その姿は怒っているというよりも必死になって訴えかけているように映った。
 さる7月8日、西武ドームでの埼玉西武対福岡ソフトバンク戦。7回二死一塁から中西健太が左越えの2ベースを放ち、一塁走者の代走・明石健志は一気に本塁を狙った。

 スライディングのタイミングからしてセーフかと思われた。ところが西武の捕手・細川亨の左足が進路をふさぐようなかたちになり、明石は大きく外から回り込まざるをえなくなった。
 結局、明石の手は本塁に届かず、タッチアウト。この判定に形相を変えて詰め寄ったのがソフトバンクの王貞治監督だ。
「あの映像をアメリカや韓国、台湾でも流して欲しい。日本の審判があれを(走塁妨害に)とらないから選手もやるんだ。見たくないプレーだ」
 抗議時間は5分を超えると遅延行為と見なされ、退場となる。文字どおり体を張った抗議だったのだ。

 ちなみに公認野球規則では<捕手はボールを持たないで、得点しようとしている走者の進路をふさぐ権利はない。塁線(べースライン)は走者の走路であるから、捕手は、まさに送球を捕ろうとしているか、送球が直接捕手に向かってきており、しかも充分近くにきていて、捕手がこれを受け止めるにふさわしい位置をしめなければならなくなったときか、すでにボールを持っているときだけしか、塁線上に位置することができない>とある。王監督の肩を持つわけではないが、テレビで観る限り、あれは走塁妨害と判定する方が妥当だ。

 王監督の抗議といえば思い出すのが、06年3月に行なわれたWBC(ワールド・ベースボール・クラシック)の2次リーグ、対アメリカ戦でのタッチアップ事件。

 今思い出しても怒りがフツフツと沸いてくる。3対3で迎えた8回表、日本は一死満塁と絶好のチャンスを迎える。
 6番・岩村明憲(現レイズ)の打球はレフトへの浅いフライ。三塁走者・西岡剛(ロッテ)は左翼手ランディ・ウィン(ジャイアンツ)の弱肩を見抜き、捕球と同時にスタートを切った。ウィンの返球がそれホームイン。
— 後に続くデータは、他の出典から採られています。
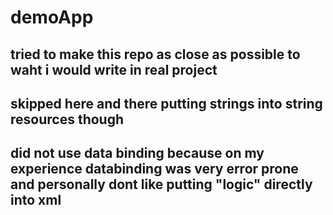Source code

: # demoApp

## tried to make this repo as close as possible to waht i would write in real project 

## skipped here and there putting strings into string resources though

## did not use data binding because on my experience databinding was very error prone and personally dont like putting "logic" directly into xml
 ところが、ここで信じられないことが起きる。バック・マルティネス監督の「離塁が早い」とのアピールを受けたボブ・デービッドソン球審はそれを受け入れ、西岡にアウトを宣したのだ。
 次の瞬間、王監督は鬼のような形相でベンチを飛び出し、身振りを交えて猛抗議を行った。最終的な判定の権限は球審にあるとはいえ、明らかなホームタウンディシジョンだった。

 今回の抗議の執拗さは2年前を上回るものだった。球審にくってかかるのではなく説き伏せるような抗議シーンを見て私は思った。勝ち負けへのこだわりの前に王監督は野球の正常化を訴えたかったのではないか、と。それが「見たくないプレーだ」という強い言葉になって表れたのだろう。

 後日、ソフトバンクが提出した質問状に、パ・リーグ連盟は「走塁妨害と判断しても良い状況だった」と回答した。